More memories from good 'ole days as a kid in the hills of middle Tennessee.
KY........
NNadir
(33,368 posts)This will turn your fingers orange/yellow irreversibly. It does not wash off.
This will leave the nut behind. An ordinary nut cracker will open these; the fresher it is, the harder it is to do. I have resorted to a hammer and a block.
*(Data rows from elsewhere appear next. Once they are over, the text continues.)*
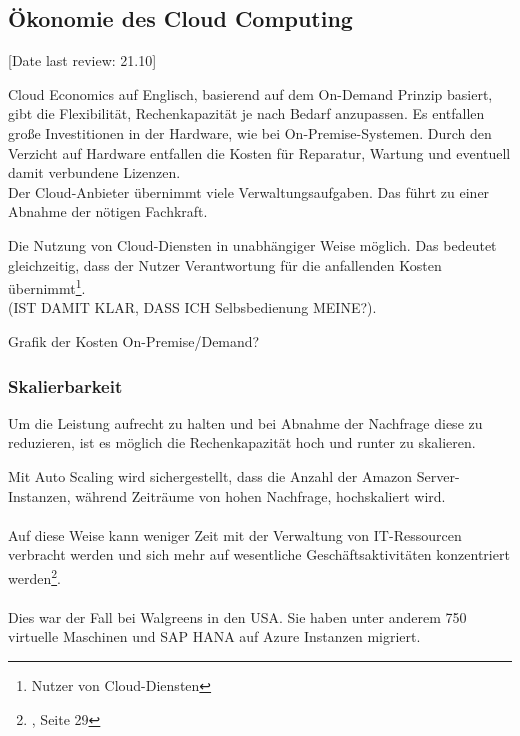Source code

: \subsection{Ökonomie des Cloud Computing}\label{subsec_UabsGrund3}
[Date last review: 21.10]
\begin{flushleft}
      {
            Cloud Economics auf Englisch, basierend auf dem On-Demand Prinzip basiert,
            gibt die Flexibilität, Rechenkapazität je nach Bedarf anzupassen.
            Es entfallen große Investitionen in der Hardware, wie bei On-Premise-Systemen.
            Durch den Verzicht auf Hardware entfallen die Kosten für Reparatur, Wartung und eventuell damit verbundene Lizenzen. 
            \\
            Der Cloud-Anbieter übernimmt viele Verwaltungsaufgaben. Das führt zu einer Abnahme der nötigen Fachkraft.
            {\cite{IDC01}}


           Die Nutzung von Cloud-Diensten in unabhängiger Weise möglich. 
           Das bedeutet gleichzeitig, dass der Nutzer Verantwortung für die anfallenden Kosten übernimmt\footnote{Nutzer von Cloud-Diensten}.
           \\(IST DAMIT KLAR, DASS ICH Selbsbedienung MEINE?). }
\end{flushleft}

Grafik der Kosten On-Premise/Demand?

\subsubsection{Skalierbarkeit}
Um die Leistung aufrecht zu halten und bei Abnahme der Nachfrage diese zu reduzieren,  ist es möglich die Rechenkapazität hoch und runter zu skalieren.

Mit Auto Scaling wird sichergestellt, dass die Anzahl der Amazon Server-Instanzen, während Zeiträume von hohen Nachfrage, hochskaliert wird.
\\\\
Auf diese Weise kann weniger Zeit mit der Verwaltung von IT-Ressourcen verbracht werden und sich mehr auf wesentliche Geschäftsaktivitäten konzentriert werden\footnote{{\cite{AWS1}}, Seite 29}.
\\\\
Dies war der Fall bei Walgreens in den USA.
Sie haben unter anderem 750 virtuelle Maschinen und SAP HANA auf Azure Instanzen migriert.

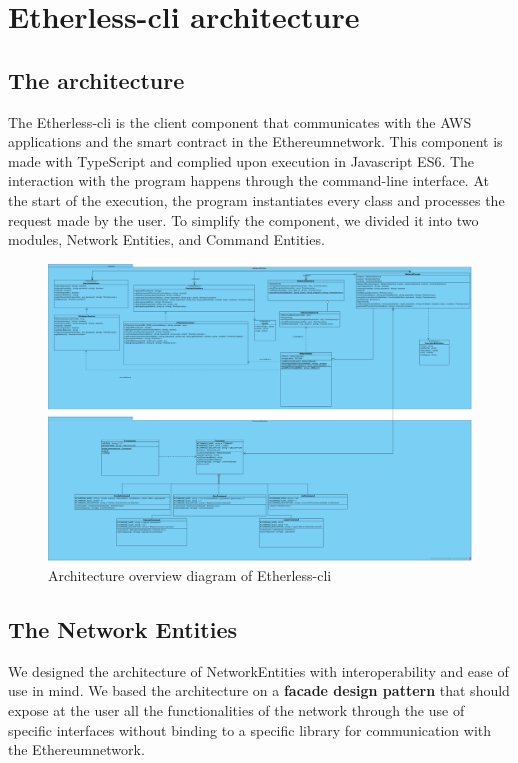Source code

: \section{Etherless-cli architecture}
\subsection{The architecture}
The Etherless-cli is the client component that communicates with the AWS applications and the smart contract in the Ethereum\glo network.
This component is made with TypeScript and complied upon execution in Javascript ES6.
The interaction with the program happens through the command-line interface.
At the start of the execution, the program instantiates every class and processes the request made by the user.
To simplify the component, we divided it into two modules, Network Entities, and Command Entities.

\begin{figure}[h]
	\centering
	\includegraphics[width=\textwidth]{./res/img/Etherless-cli.png}
	\caption{Architecture overview diagram of Etherless-cli}
\end{figure}

\subsection{The Network Entities}
We designed the architecture of NetworkEntities with interoperability and ease of use in mind.
We based the architecture on a \textbf{facade design pattern} that should expose at the user all the functionalities
of the network through the use of specific interfaces without binding to a specific library for communication
with the Ethereum\glo network.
The taste of the small walnut inside - smaller than commercial walnuts - is extraordinary. The black walnut is one of only three known species, the other are algae in the ocean and human breast milk (where it's thought to help with neurological development) that contains eicosopentenoic acid, an omega 5 fatty acid. They are thus very good for you. Eicosopentenoic aicd has been utilized as a medication to treat heart disease and high cholesterol.
Tanuki
(14,893 posts)They were great when chopped and added to fudge and other baked goods, and they froze well if there were too many to eat right away. Be sure to wear gloves when cracking them, or your hands will get stained a dark brown and it won't wash off.
Biophilic
(3,477 posts)Yes, the nuts taste great, but what a struggle to get to them. We lived on a dirt road so my Dad would throw the nuts onto the road to get the outer husk off. Cars don't faze the inner shell. Once we had collected the husked nuts he would spend hours in the basement cracking them with his vice. Than, of course, you have to carefully pick the meat of the nut out from the shells. He gave up once we kids left home since even collecting the nuts to begin with was a bit of a chore. I do wish you luck and good eating.
marble falls
(56,358 posts)100% totally worth it!
sinkingfeeling
(51,275 posts)that processed black walnuts. For a fee, they would take your green ones and give you back the shelled nuts.
Backseat Driver
(4,333 posts)very difficult to remove the green hulls (finally used a hammer on a steel anvil one by one); an old-fashioned nutcracker of cast-iron on a wooden base did not work very well nor did bagging and rolling over them with the car. The hull contents permanently stain everything it touches. It also took much effort with a sharp pic (Ouch!) to remove the nut within - I didn't retrieve very many nuts for all that work. The experience really made for appreciation of those very small, expensive bags of black walnuts in the stores. Yes, I did know Black Walnut trees produce a toxin that prohibits other plant growth, juglone. Here's the scoop and a planting guide...
Attn: .pdf file:
https://www.johnson.k-state.edu/docs/lawn-and-garden/in-house-publications/trees-shrubs/Landscaping%20Near%20Black%20Walnut%20Trees.pdf
The hulls, BTW, can be swept up from the lawn (can ruin lawnmower blades) in a mechanical sweeper or by hand, collected, and brought (if there's many lbs: they will buy them per lb/ton) to local collection sites that a commercial industrial company set up for their own processing to be used for industrial applications of the nutshells mainly as abrasive cleaners (map location of collection sites) but also in the oil industry as explained here:
https://black-walnuts.com/view-nutshell-products/
rsdsharp
(9,035 posts)At least until the F5 tornado took them. Mowing the lawn in the fall was interesting. I dont think you can just take them out of the green husks and use them. I think you have to dry then, but I could be wrong.
Rebl2
(13,301 posts)seeing squirrels with walnuts recently. Humans have a difficult time getting to the meat of the nut. How in the world do squirrels manage to do it! They must have some powerful jaws and teeth.